Gnostic Buddha



The Buddha who gave advice for living was a human being like any other, yet with a critical difference: he awakened his cosmic consciousness. The awakening of the consciousness is the very purpose of life. It is for this cause that every prophet, avatar, angel, buddha, or master ever appeared to humankind. From their lips emerged all of the world’s religions, and all with the purpose of indicating to those who are asleep that we need to awaken. 

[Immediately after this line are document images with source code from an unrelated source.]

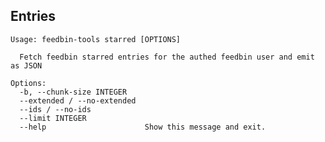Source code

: ## Entries
<!-- [[[cog
import cog
from feedbin_tools import cli
from click.testing import CliRunner
runner = CliRunner()
result = runner.invoke(cli.cli, ["starred", "--help"])
help = result.output.replace("Usage: cli", "Usage: feedbin-tools")
cog.out(
    "```\n{}\n```".format(help)
)
]]] -->
```
Usage: feedbin-tools starred [OPTIONS]

  Fetch feedbin starred entries for the authed feedbin user and emit as JSON

Options:
  -b, --chunk-size INTEGER
  --extended / --no-extended
  --ids / --no-ids
  --limit INTEGER
  --help                      Show this message and exit.

```
<!-- [[[end]]] -->
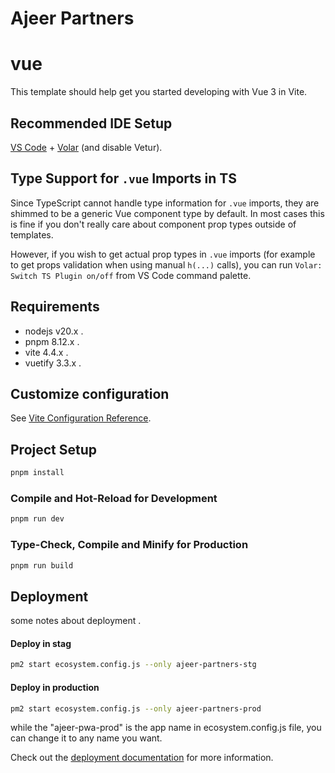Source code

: # Ajeer Partners

# vue

This template should help get you started developing with Vue 3 in Vite.

## Recommended IDE Setup

[VS Code](https://code.visualstudio.com/) + [Volar](https://marketplace.visualstudio.com/items?itemName=johnsoncodehk.volar) (and disable Vetur).

## Type Support for `.vue` Imports in TS

Since TypeScript cannot handle type information for `.vue` imports, they are shimmed to be a generic Vue component type by default. In most cases this is fine if you don't really care about component prop types outside of templates.

However, if you wish to get actual prop types in `.vue` imports (for example to get props validation when using manual `h(...)` calls), you can run `Volar: Switch TS Plugin on/off` from VS Code command palette.

## Requirements

* nodejs v20.x .
* pnpm 8.12.x .
* vite 4.4.x .
* vuetify 3.3.x .


## Customize configuration

See [Vite Configuration Reference](https://vitejs.dev/config/).

## Project Setup

```sh
pnpm install
```

### Compile and Hot-Reload for Development

```sh
pnpm run dev
```

### Type-Check, Compile and Minify for Production

```sh
pnpm run build
```

## Deployment

some notes about deployment .

#### Deploy in stag
```sh
pm2 start ecosystem.config.js --only ajeer-partners-stg
```

#### Deploy in production
```sh
pm2 start ecosystem.config.js --only ajeer-partners-prod
```

while the "ajeer-pwa-prod" is the app name in ecosystem.config.js file, you can change it to any name you want.


Check out the [deployment documentation](https://nuxt.com/docs/getting-started/deployment) for more information.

Buddhism and Christianity are both streams of wisdom that emerged from the same ocean of knowledge. We call this ocean Gnosis. Gnosis is a Greek word that means “knowledge.” Gnosis is the root wisdom of all the world’s religions.  Gnosis is objective, pure, universal, absolute, conscious wisdom. Gnosis is beyond time and space, beyond culture, beyond history.

Early 3rd century–4th century Christian writers such as Hippolytus and Epiphanius write about a Scythianus, who visited India around 50 CE. According to Cyril of Jerusalem, Scythianus' pupil Terebinthus presented himself as a "Buddha.” Terebinthus went to Palestine and Judaea ("becoming known and condemned"), and ultimately settled in Babylon, where he transmitted his teachings to a women who left his books to a young Mani, thereby creating the foundation of Manichaeism. 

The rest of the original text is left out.